According to Gadi Evron, former Chief information security officer (CISO) for the Israeli government’s ISP, there’s compelling historical evidence to suggest that the Russian military is not involved. He confirms that Georgian websites are under botnet attack, and that yes, these attacks are affecting that country’s infrastructure, but then notes that every politically tense moment over the past ten years has been followed by a spate of online attacks. It was only after Estonia made its well-publicized (and ultimately inaccurate) accusations against Russia that such attacks began to be referred to as cyberwarfare instead of politically motivated hackers. Evron writes:
“Running security for the Israeli government Internet operation and later the Israeli government CERT such attacks were routine…While Georgia is obviously under a DDoS attacks and it is political in nature, it doesn’t so far seem different than any other online after-math by fans.
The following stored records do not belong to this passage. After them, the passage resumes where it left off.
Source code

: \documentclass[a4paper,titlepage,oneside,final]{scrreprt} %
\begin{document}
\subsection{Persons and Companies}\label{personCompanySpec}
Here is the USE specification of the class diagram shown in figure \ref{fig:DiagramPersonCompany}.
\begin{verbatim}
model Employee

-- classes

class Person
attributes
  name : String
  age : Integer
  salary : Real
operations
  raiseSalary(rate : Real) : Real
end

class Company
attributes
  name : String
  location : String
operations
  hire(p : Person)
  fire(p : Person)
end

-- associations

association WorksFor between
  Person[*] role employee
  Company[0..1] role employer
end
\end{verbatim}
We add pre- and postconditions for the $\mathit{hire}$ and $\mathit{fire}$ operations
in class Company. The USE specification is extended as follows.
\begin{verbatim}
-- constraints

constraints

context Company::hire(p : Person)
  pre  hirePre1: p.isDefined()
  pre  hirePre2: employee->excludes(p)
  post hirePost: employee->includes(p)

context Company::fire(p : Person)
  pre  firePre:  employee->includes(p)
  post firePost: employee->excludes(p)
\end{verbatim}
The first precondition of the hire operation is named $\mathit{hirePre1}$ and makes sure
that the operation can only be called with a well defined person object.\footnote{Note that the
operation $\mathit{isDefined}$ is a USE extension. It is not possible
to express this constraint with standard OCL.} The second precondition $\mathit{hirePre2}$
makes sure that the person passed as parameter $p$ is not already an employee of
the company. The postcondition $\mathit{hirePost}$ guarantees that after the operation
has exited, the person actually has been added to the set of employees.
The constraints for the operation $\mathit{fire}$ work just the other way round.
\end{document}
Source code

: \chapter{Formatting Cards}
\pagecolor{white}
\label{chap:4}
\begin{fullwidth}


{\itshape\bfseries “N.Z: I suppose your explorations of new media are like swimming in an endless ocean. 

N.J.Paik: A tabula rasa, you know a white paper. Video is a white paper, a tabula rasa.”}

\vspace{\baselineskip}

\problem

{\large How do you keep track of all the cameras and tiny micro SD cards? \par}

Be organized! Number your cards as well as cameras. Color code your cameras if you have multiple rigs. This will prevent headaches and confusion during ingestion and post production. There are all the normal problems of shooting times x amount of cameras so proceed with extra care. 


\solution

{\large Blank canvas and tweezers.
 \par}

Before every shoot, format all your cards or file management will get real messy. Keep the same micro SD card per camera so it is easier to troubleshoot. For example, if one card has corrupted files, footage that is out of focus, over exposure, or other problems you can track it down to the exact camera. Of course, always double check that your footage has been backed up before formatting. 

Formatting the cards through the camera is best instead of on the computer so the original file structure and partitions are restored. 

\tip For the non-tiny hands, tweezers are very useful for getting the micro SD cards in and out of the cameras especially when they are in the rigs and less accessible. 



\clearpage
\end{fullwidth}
Political tensions are always followed by online attacks by sympathizers. Could this somehow be indirect Russian action? Yes, but considering Russia is past playing nice and uses real bombs, they could have attacked more strategic targets or eliminated the infrastructure kinetically.”
Arbor Networks’ Jose Nazario offers additional proof of Evron’s statements, writing: “While some are speculating about cyber-warfare and state sponsorship, we have no data to indicate anything of the sort at this time. We are seeing some botnets, some well known and some not so well known, take aim at Georgia websites…These attacks were mostly TCP SYN floods with one TCP RST flood in the mix. No ICMP or UDP floods detected here. These attacks were all globally sourced, suggesting a botnet (or multiple botnets) were behind them.”